▶ WHAT YOU HAVE TO DO:
Using the data below, copy out all lines with the word "generated".

(Source records)
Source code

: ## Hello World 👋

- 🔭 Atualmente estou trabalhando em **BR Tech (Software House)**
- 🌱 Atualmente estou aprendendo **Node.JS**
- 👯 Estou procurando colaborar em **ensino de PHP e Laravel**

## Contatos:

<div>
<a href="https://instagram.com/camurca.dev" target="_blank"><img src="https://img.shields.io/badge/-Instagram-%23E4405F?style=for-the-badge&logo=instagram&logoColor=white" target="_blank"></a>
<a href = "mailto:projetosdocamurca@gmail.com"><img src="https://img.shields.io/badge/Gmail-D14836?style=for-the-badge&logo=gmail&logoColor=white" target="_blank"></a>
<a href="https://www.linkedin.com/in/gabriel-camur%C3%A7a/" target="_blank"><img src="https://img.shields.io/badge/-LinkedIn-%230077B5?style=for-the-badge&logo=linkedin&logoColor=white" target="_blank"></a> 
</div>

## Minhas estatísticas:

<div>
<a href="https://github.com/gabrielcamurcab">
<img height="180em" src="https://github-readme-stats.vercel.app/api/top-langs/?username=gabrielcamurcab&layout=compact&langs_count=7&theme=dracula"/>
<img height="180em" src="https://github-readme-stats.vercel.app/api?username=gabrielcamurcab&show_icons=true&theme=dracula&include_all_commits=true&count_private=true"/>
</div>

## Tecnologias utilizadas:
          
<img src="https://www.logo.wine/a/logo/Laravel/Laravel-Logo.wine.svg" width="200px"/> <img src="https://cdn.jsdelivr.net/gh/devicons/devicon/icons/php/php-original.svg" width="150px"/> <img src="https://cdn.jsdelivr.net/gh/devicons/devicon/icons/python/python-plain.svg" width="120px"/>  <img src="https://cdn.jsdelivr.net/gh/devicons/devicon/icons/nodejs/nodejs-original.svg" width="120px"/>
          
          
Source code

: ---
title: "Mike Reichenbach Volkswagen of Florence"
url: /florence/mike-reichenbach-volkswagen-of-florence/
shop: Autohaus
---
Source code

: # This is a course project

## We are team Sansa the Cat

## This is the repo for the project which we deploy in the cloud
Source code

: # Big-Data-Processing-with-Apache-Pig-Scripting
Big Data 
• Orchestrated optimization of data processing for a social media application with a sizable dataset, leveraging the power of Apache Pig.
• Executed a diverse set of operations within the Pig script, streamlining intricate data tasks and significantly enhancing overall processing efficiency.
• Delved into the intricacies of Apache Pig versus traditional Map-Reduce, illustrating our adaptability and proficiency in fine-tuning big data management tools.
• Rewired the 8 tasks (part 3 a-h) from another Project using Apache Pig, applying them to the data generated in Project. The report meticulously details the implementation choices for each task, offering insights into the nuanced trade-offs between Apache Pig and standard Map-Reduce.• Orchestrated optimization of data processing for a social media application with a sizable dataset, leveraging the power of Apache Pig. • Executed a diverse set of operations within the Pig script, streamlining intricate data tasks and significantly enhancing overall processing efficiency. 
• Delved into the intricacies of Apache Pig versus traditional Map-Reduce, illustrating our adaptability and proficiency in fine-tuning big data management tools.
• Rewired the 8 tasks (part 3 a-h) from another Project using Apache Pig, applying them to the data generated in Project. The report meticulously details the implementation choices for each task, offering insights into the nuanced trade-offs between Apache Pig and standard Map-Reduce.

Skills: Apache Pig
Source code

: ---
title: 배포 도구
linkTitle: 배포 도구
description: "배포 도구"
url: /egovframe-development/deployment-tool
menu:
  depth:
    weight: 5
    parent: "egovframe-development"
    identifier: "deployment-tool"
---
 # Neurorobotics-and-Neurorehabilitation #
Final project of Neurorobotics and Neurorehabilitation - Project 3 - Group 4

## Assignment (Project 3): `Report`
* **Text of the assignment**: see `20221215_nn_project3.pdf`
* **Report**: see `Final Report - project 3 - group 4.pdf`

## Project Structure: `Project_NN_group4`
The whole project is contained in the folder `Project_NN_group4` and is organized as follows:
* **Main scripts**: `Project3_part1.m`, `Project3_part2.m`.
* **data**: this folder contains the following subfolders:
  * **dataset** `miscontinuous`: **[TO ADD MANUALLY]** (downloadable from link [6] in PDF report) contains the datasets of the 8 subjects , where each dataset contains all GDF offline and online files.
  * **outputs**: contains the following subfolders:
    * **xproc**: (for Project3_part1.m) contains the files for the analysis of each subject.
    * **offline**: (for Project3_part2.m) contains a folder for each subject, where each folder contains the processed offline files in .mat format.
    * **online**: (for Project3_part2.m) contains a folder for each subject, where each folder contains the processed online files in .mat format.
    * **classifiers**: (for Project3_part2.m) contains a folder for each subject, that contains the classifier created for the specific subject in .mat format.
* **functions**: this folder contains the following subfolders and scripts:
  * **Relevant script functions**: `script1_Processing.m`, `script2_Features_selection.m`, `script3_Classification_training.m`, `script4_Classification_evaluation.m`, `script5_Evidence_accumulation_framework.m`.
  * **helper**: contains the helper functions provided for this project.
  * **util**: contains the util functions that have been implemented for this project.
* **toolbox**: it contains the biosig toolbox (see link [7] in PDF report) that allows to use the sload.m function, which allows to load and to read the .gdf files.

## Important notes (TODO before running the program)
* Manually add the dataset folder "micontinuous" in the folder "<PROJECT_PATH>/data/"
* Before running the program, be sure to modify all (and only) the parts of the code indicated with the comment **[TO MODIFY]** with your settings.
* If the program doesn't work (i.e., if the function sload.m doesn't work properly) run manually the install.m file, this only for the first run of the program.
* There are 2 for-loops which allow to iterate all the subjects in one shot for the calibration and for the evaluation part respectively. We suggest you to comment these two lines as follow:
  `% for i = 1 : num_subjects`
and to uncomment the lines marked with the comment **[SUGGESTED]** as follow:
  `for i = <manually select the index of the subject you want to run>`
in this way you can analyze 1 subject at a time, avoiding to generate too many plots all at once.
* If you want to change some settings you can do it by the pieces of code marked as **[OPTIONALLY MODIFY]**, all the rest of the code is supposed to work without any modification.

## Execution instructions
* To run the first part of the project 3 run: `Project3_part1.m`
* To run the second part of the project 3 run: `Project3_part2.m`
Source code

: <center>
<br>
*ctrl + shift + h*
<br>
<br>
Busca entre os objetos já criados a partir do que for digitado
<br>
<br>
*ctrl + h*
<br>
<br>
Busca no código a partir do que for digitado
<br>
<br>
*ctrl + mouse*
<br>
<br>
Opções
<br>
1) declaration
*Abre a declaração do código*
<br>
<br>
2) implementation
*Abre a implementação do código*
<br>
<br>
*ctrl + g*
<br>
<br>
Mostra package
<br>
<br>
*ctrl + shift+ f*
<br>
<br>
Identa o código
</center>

▶ RESPONSE TO THIS EXERCISE:
• Rewired the 8 tasks (part 3 a-h) from another Project using Apache Pig, applying them to the data generated in Project. The report meticulously details the implementation choices for each task, offering insights into the nuanced trade-offs between Apache Pig and standard Map-Reduce.• Orchestrated optimization of data processing for a social media application with a sizable dataset, leveraging the power of Apache Pig. • Executed a diverse set of operations within the Pig script, streamlining intricate data tasks and significantly enhancing overall processing efficiency. 
• Rewired the 8 tasks (part 3 a-h) from another Project using Apache Pig, applying them to the data generated in Project. The report meticulously details the implementation choices for each task, offering insights into the nuanced trade-offs between Apache Pig and standard Map-Reduce.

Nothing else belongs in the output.